Work order: Write the lines out again, from the top of the material to the line containing "man verändern möchte", pictures excluded.

Input data:
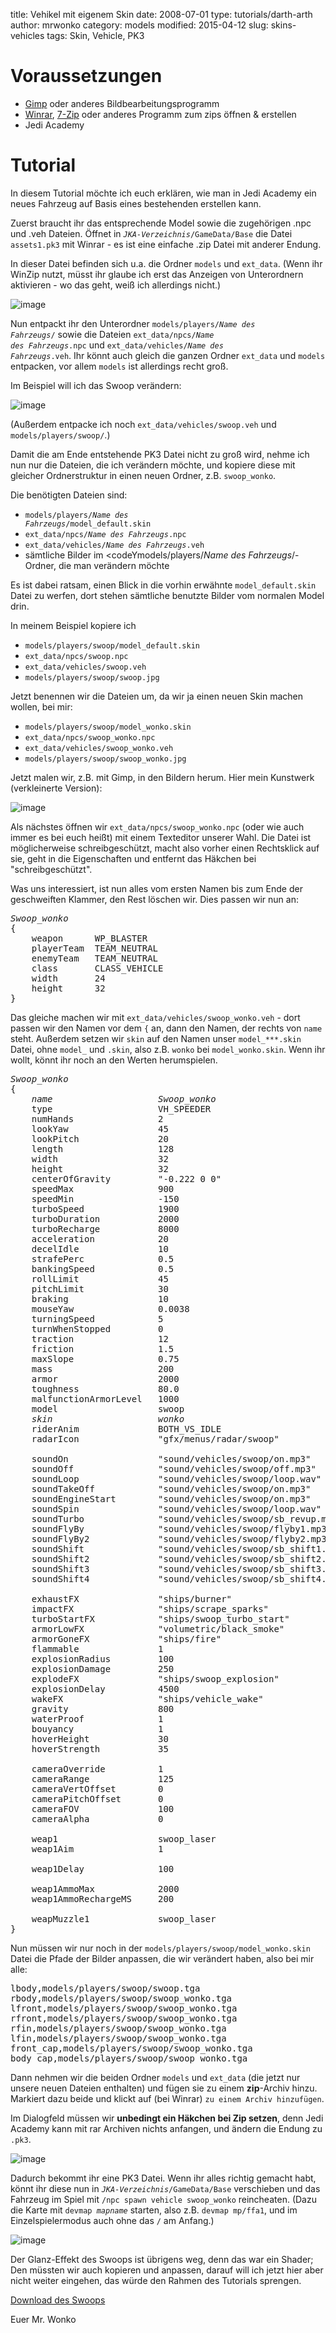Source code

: ﻿title: Vehikel mit eigenem Skin
date: 2008-07-01
type: tutorials/darth-arth
author: mrwonko
category: models
modified: 2015-04-12
slug: skins-vehicles
tags: Skin, Vehicle, PK3

# Voraussetzungen

*   [Gimp](http://www.gimp.org) oder anderes Bildbearbeitungsprogramm
*   [Winrar](http://www.winrar.de), [7-Zip](http://7-zip.org) oder anderes Programm zum zips öffnen & erstellen
*   Jedi Academy

# Tutorial

In diesem Tutorial möchte ich euch erklären, wie man in Jedi Academy ein neues Fahrzeug auf Basis eines bestehenden erstellen kann.

Zuerst braucht ihr das entsprechende Model sowie die zugehörigen .npc und .veh Dateien. Öffnet in <code><em>JKA-Verzeichnis</em>/GameData/Base</code> die Datei `assets1.pk3` mit Winrar - es ist eine einfache .zip Datei mit anderer Endung.

In dieser Datei befinden sich u.a. die Ordner `models` und `ext_data`. (Wenn ihr WinZip nutzt, müsst ihr glaube ich erst das Anzeigen von Unterordnern aktivieren - wo das geht, weiß ich allerdings nicht.)

![image]({filename}skins-vehicle/_shot1_c9wf.jpg)



Nun entpackt ihr den Unterordner <code>models/players/<em>Name des Fahrzeugs</em>/</code> sowie die Dateien <code>ext_data/npcs/<em>Name des Fahrzeugs</em>.npc</code> und <code>ext_data/vehicles/<em>Name des Fahrzeugs</em>.veh</code>. Ihr könnt auch gleich die ganzen Ordner `ext_data` und `models` entpacken, vor allem `models` ist allerdings recht groß.

Im Beispiel will ich das Swoop verändern:

![image]({filename}skins-vehicle/_shot2_yiht.jpg)

(Außerdem entpacke ich noch `ext_data/vehicles/swoop.veh` und `models/players/swoop/`.)

Damit die am Ende entstehende PK3 Datei nicht zu groß wird, nehme ich nun nur die Dateien, die ich verändern möchte, und kopiere diese mit gleicher Ordnerstruktur in einen neuen Ordner, z.B. `swoop_wonko`.

Die benötigten Dateien sind:

*   <code>models/players/<em>Name des Fahrzeugs</em>/model_default.skin</code>
*   <code>ext_data/npcs/<em>Name des Fahrzeugs</em>.npc</code>
*   <code>ext_data/vehicles/<em>Name des Fahrzeugs</em>.veh</code>
*   sämtliche Bilder im <codeYmodels/players/<em>Name des Fahrzeugs</em>/</code>-Ordner, die man verändern möchte

Es ist dabei ratsam, einen Blick in die vorhin erwähnte `model_default.skin` Datei zu werfen, dort stehen sämtliche benutzte Bilder vom normalen Model drin.

In meinem Beispiel kopiere ich

*   `models/players/swoop/model_default.skin`
*   `ext_data/npcs/swoop.npc`
*   `ext_data/vehicles/swoop.veh`
*   `models/players/swoop/swoop.jpg`

Jetzt benennen wir die Dateien um, da wir ja einen neuen Skin machen wollen, bei mir:

*   `models/players/swoop/model_wonko.skin`
*   `ext_data/npcs/swoop_wonko.npc`
*   `ext_data/vehicles/swoop_wonko.veh`
*   `models/players/swoop/swoop_wonko.jpg`

Jetzt malen wir, z.B. mit Gimp, in den Bildern herum. Hier mein Kunstwerk (verkleinerte Version):

![image]({filename}skins-vehicle/_shot3_j9i1.jpg)

Als nächstes öffnen wir `ext_data/npcs/swoop_wonko.npc` (oder wie auch immer es bei euch heißt) mit einem Texteditor unserer Wahl. Die Datei ist möglicherweise schreibgeschützt, macht also vorher einen Rechtsklick auf sie, geht in die Eigenschaften und entfernt das Häkchen bei "schreibgeschützt".

Was uns interessiert, ist nun alles vom ersten Namen bis zum Ende der geschweiften Klammer, den Rest löschen wir. Dies passen wir nun an:

<pre><em>Swoop_wonko</em>
{
    weapon      WP_BLASTER
    playerTeam  TEAM_NEUTRAL
    enemyTeam   TEAM_NEUTRAL
    class       CLASS_VEHICLE
    width       24
    height      32
}</pre>

Das gleiche machen wir mit `ext_data/vehicles/swoop_wonko.veh` - dort passen wir den Namen vor dem `{` an, dann den Namen, der rechts von `name` steht. Außerdem setzen wir `skin` auf den Namen unser `model_***.skin` Datei, ohne `model_` und `.skin`, also z.B. `wonko` bei `model_wonko.skin`. Wenn ihr wollt, könnt ihr noch an den Werten herumspielen.

<pre><em>Swoop_wonko</em>
{
    <em>name                    Swoop_wonko</em>
    type                    VH_SPEEDER
    numHands                2
    lookYaw                 45
    lookPitch               20
    length                  128
    width                   32
    height                  32
    centerOfGravity         "-0.222 0 0"
    speedMax                900
    speedMin                -150
    turboSpeed              1900
    turboDuration           2000
    turboRecharge           8000
    acceleration            20
    decelIdle               10
    strafePerc              0.5
    bankingSpeed            0.5
    rollLimit               45
    pitchLimit              30
    braking                 10
    mouseYaw                0.0038
    turningSpeed            5
    turnWhenStopped         0
    traction                12
    friction                1.5
    maxSlope                0.75
    mass                    200
    armor                   2000
    toughness               80.0
    malfunctionArmorLevel   1000
    model                   swoop
    <em>skin                    wonko</em>
    riderAnim               BOTH_VS_IDLE
    radarIcon               "gfx/menus/radar/swoop"
    
    soundOn                 "sound/vehicles/swoop/on.mp3"
    soundOff                "sound/vehicles/swoop/off.mp3"
    soundLoop               "sound/vehicles/swoop/loop.wav"
    soundTakeOff            "sound/vehicles/swoop/on.mp3"
    soundEngineStart        "sound/vehicles/swoop/on.mp3"
    soundSpin               "sound/vehicles/swoop/loop.wav"
    soundTurbo              "sound/vehicles/swoop/sb_revup.mp3"
    soundFlyBy              "sound/vehicles/swoop/flyby1.mp3"
    soundFlyBy2             "sound/vehicles/swoop/flyby2.mp3"
    soundShift              "sound/vehicles/swoop/sb_shift1.mp3"
    soundShift2             "sound/vehicles/swoop/sb_shift2.mp3"
    soundShift3             "sound/vehicles/swoop/sb_shift3.mp3"
    soundShift4             "sound/vehicles/swoop/sb_shift4.mp3"
    
    exhaustFX               "ships/burner"
    impactFX                "ships/scrape_sparks"
    turboStartFX            "ships/swoop_turbo_start"
    armorLowFX              "volumetric/black_smoke"
    armorGoneFX             "ships/fire"
    flammable               1
    explosionRadius         100
    explosionDamage         250
    explodeFX               "ships/swoop_explosion"
    explosionDelay          4500
    wakeFX                  "ships/vehicle_wake"
    gravity                 800
    waterProof              1
    bouyancy                1
    hoverHeight             30
    hoverStrength           35
    
    cameraOverride          1
    cameraRange             125
    cameraVertOffset        0
    cameraPitchOffset       0
    cameraFOV               100
    cameraAlpha             0
    
    weap1                   swoop_laser
    weap1Aim                1
    
    weap1Delay              100
    
    weap1AmmoMax            2000
    weap1AmmoRechargeMS     200
    
    weapMuzzle1             swoop_laser
}</pre>

Nun müssen wir nur noch in der `models/players/swoop/model_wonko.skin` Datei die Pfade der Bilder anpassen, die wir verändert haben, also bei mir alle:

<pre>lbody,models/players/swoop/swoop.tga
rbody,models/players/swoop/swoop_wonko.tga
lfront,models/players/swoop/swoop_wonko.tga
rfront,models/players/swoop/swoop_wonko.tga
rfin,models/players/swoop/swoop_wonko.tga
lfin,models/players/swoop/swoop_wonko.tga
front_cap,models/players/swoop/swoop_wonko.tga
body_cap,models/players/swoop/swoop_wonko.tga</pre>

Dann nehmen wir die beiden Ordner `models` und `ext_data` (die jetzt nur unsere neuen Dateien enthalten) und fügen sie zu einem **zip**-Archiv hinzu. Markiert dazu beide und klickt auf (bei Winrar) `zu einem Archiv hinzufügen`.

<div class="alert alert-warning">Im Dialogfeld müssen wir <strong>unbedingt ein Häkchen bei Zip setzen</strong>, denn Jedi Academy kann mit rar Archiven nichts anfangen, und ändern die Endung zu <code>.pk3</code>.</div>

![image]({filename}skins-vehicle/_shot4_ceml.jpg)

Dadurch bekommt ihr eine PK3 Datei. Wenn ihr alles richtig gemacht habt, könnt ihr diese nun in <code><em>JKA-Verzeichnis</em>/GameData/Base</code> verschieben und das Fahrzeug im Spiel mit `/npc spawn vehicle swoop_wonko` reincheaten. (Dazu die Karte mit <code>devmap <em>mapname</em></code> starten, also z.B. `devmap mp/ffa1`, und im Einzelspielermodus auch ohne das `/` am Anfang.)

![image]({filename}skins-vehicle/_shot5_mk9x.jpg)

Der Glanz-Effekt des Swoops ist übrigens weg, denn das war ein Shader; Den müssten wir auch kopieren und anpassen, darauf will ich jetzt hier aber nicht weiter eingehen, das würde den Rahmen des Tutorials sprengen.

[Download des Swoops]({filename}examples/swoop_wonko.pk3)

Euer Mr. Wonko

Output for this task:
Source code

: ﻿title: Vehikel mit eigenem Skin
date: 2008-07-01
type: tutorials/darth-arth
author: mrwonko
category: models
modified: 2015-04-12
slug: skins-vehicles
tags: Skin, Vehicle, PK3

# Voraussetzungen

*   [Gimp](http://www.gimp.org) oder anderes Bildbearbeitungsprogramm
*   [Winrar](http://www.winrar.de), [7-Zip](http://7-zip.org) oder anderes Programm zum zips öffnen & erstellen
*   Jedi Academy

# Tutorial

In diesem Tutorial möchte ich euch erklären, wie man in Jedi Academy ein neues Fahrzeug auf Basis eines bestehenden erstellen kann.

Zuerst braucht ihr das entsprechende Model sowie die zugehörigen .npc und .veh Dateien. Öffnet in <code><em>JKA-Verzeichnis</em>/GameData/Base</code> die Datei `assets1.pk3` mit Winrar - es ist eine einfache .zip Datei mit anderer Endung.

In dieser Datei befinden sich u.a. die Ordner `models` und `ext_data`. (Wenn ihr WinZip nutzt, müsst ihr glaube ich erst das Anzeigen von Unterordnern aktivieren - wo das geht, weiß ich allerdings nicht.)

![image]({filename}skins-vehicle/_shot1_c9wf.jpg)



Nun entpackt ihr den Unterordner <code>models/players/<em>Name des Fahrzeugs</em>/</code> sowie die Dateien <code>ext_data/npcs/<em>Name des Fahrzeugs</em>.npc</code> und <code>ext_data/vehicles/<em>Name des Fahrzeugs</em>.veh</code>. Ihr könnt auch gleich die ganzen Ordner `ext_data` und `models` entpacken, vor allem `models` ist allerdings recht groß.

Im Beispiel will ich das Swoop verändern:

![image]({filename}skins-vehicle/_shot2_yiht.jpg)

(Außerdem entpacke ich noch `ext_data/vehicles/swoop.veh` und `models/players/swoop/`.)

Damit die am Ende entstehende PK3 Datei nicht zu groß wird, nehme ich nun nur die Dateien, die ich verändern möchte, und kopiere diese mit gleicher Ordnerstruktur in einen neuen Ordner, z.B. `swoop_wonko`.

Die benötigten Dateien sind:

*   <code>models/players/<em>Name des Fahrzeugs</em>/model_default.skin</code>
*   <code>ext_data/npcs/<em>Name des Fahrzeugs</em>.npc</code>
*   <code>ext_data/vehicles/<em>Name des Fahrzeugs</em>.veh</code>
*   sämtliche Bilder im <codeYmodels/players/<em>Name des Fahrzeugs</em>/</code>-Ordner, die man verändern möchte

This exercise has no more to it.